(Saved data entries)
========================================================================
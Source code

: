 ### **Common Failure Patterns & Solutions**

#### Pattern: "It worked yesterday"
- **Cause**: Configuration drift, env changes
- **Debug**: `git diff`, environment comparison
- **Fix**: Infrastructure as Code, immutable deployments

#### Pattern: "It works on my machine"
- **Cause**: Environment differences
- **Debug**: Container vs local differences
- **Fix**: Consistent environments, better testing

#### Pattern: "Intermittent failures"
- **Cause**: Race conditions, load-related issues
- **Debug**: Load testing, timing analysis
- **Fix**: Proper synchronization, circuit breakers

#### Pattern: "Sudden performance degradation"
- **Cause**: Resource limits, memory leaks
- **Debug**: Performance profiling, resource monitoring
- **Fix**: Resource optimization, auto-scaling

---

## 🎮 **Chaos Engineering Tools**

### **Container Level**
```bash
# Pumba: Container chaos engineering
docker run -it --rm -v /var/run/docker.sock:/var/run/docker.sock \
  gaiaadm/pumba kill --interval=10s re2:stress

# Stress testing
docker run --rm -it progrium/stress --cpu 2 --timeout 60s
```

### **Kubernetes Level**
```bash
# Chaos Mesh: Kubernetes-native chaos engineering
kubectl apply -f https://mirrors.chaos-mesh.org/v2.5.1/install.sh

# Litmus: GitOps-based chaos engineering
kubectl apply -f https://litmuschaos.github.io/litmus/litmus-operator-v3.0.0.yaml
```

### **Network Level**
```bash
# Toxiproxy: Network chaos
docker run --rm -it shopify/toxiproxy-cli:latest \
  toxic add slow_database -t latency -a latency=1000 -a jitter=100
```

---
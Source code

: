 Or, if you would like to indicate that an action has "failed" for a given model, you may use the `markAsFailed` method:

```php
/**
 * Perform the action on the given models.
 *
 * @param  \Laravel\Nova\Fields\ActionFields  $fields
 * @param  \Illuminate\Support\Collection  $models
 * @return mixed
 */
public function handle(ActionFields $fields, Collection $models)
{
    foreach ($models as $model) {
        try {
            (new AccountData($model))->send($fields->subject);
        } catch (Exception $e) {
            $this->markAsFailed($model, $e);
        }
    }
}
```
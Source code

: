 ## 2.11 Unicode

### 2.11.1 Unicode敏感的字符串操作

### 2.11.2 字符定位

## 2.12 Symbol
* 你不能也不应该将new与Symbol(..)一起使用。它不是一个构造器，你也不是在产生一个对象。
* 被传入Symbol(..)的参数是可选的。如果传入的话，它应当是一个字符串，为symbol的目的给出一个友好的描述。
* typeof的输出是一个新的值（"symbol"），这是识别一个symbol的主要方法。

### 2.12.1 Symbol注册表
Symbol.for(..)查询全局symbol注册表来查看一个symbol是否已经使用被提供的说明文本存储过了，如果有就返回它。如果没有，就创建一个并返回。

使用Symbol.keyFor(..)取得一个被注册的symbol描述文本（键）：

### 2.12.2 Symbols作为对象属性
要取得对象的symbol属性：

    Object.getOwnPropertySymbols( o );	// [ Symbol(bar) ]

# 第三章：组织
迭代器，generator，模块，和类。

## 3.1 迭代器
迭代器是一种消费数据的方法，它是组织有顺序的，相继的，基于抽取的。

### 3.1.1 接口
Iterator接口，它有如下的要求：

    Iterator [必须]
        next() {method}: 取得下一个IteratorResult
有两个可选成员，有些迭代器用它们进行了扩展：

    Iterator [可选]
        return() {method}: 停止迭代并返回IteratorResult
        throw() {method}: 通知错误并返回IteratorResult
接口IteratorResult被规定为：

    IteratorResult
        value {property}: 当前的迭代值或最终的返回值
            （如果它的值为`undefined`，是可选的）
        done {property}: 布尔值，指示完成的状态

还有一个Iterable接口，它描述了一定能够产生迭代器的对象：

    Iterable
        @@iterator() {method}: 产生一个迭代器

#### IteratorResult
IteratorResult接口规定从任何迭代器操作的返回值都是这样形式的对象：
========================================================================
PROBLEM DESCRIPTION:
Word for word, write out each of the records above.

OUTPUT:
Source code

: ### **Common Failure Patterns & Solutions**

#### Pattern: "It worked yesterday"
- **Cause**: Configuration drift, env changes
- **Debug**: `git diff`, environment comparison
- **Fix**: Infrastructure as Code, immutable deployments

#### Pattern: "It works on my machine"
- **Cause**: Environment differences
- **Debug**: Container vs local differences
- **Fix**: Consistent environments, better testing

#### Pattern: "Intermittent failures"
- **Cause**: Race conditions, load-related issues
- **Debug**: Load testing, timing analysis
- **Fix**: Proper synchronization, circuit breakers

#### Pattern: "Sudden performance degradation"
- **Cause**: Resource limits, memory leaks
- **Debug**: Performance profiling, resource monitoring
- **Fix**: Resource optimization, auto-scaling

---

## 🎮 **Chaos Engineering Tools**

### **Container Level**
```bash
# Pumba: Container chaos engineering
docker run -it --rm -v /var/run/docker.sock:/var/run/docker.sock \
  gaiaadm/pumba kill --interval=10s re2:stress

# Stress testing
docker run --rm -it progrium/stress --cpu 2 --timeout 60s
```

### **Kubernetes Level**
```bash
# Chaos Mesh: Kubernetes-native chaos engineering
kubectl apply -f https://mirrors.chaos-mesh.org/v2.5.1/install.sh

# Litmus: GitOps-based chaos engineering
kubectl apply -f https://litmuschaos.github.io/litmus/litmus-operator-v3.0.0.yaml
```

### **Network Level**
```bash
# Toxiproxy: Network chaos
docker run --rm -it shopify/toxiproxy-cli:latest \
  toxic add slow_database -t latency -a latency=1000 -a jitter=100
```

---
Source code

: Or, if you would like to indicate that an action has "failed" for a given model, you may use the `markAsFailed` method:

```php
/**
 * Perform the action on the given models.
 *
 * @param  \Laravel\Nova\Fields\ActionFields  $fields
 * @param  \Illuminate\Support\Collection  $models
 * @return mixed
 */
public function handle(ActionFields $fields, Collection $models)
{
    foreach ($models as $model) {
        try {
            (new AccountData($model))->send($fields->subject);
        } catch (Exception $e) {
            $this->markAsFailed($model, $e);
        }
    }
}
```
Source code

: ## 2.11 Unicode

### 2.11.1 Unicode敏感的字符串操作

### 2.11.2 字符定位

## 2.12 Symbol
* 你不能也不应该将new与Symbol(..)一起使用。它不是一个构造器，你也不是在产生一个对象。
* 被传入Symbol(..)的参数是可选的。如果传入的话，它应当是一个字符串，为symbol的目的给出一个友好的描述。
* typeof的输出是一个新的值（"symbol"），这是识别一个symbol的主要方法。

### 2.12.1 Symbol注册表
Symbol.for(..)查询全局symbol注册表来查看一个symbol是否已经使用被提供的说明文本存储过了，如果有就返回它。如果没有，就创建一个并返回。

使用Symbol.keyFor(..)取得一个被注册的symbol描述文本（键）：

### 2.12.2 Symbols作为对象属性
要取得对象的symbol属性：

    Object.getOwnPropertySymbols( o );	// [ Symbol(bar) ]

# 第三章：组织
迭代器，generator，模块，和类。

## 3.1 迭代器
迭代器是一种消费数据的方法，它是组织有顺序的，相继的，基于抽取的。

### 3.1.1 接口
Iterator接口，它有如下的要求：

    Iterator [必须]
        next() {method}: 取得下一个IteratorResult
有两个可选成员，有些迭代器用它们进行了扩展：

    Iterator [可选]
        return() {method}: 停止迭代并返回IteratorResult
        throw() {method}: 通知错误并返回IteratorResult
接口IteratorResult被规定为：

    IteratorResult
        value {property}: 当前的迭代值或最终的返回值
            （如果它的值为`undefined`，是可选的）
        done {property}: 布尔值，指示完成的状态

还有一个Iterable接口，它描述了一定能够产生迭代器的对象：

    Iterable
        @@iterator() {method}: 产生一个迭代器

#### IteratorResult
IteratorResult接口规定从任何迭代器操作的返回值都是这样形式的对象：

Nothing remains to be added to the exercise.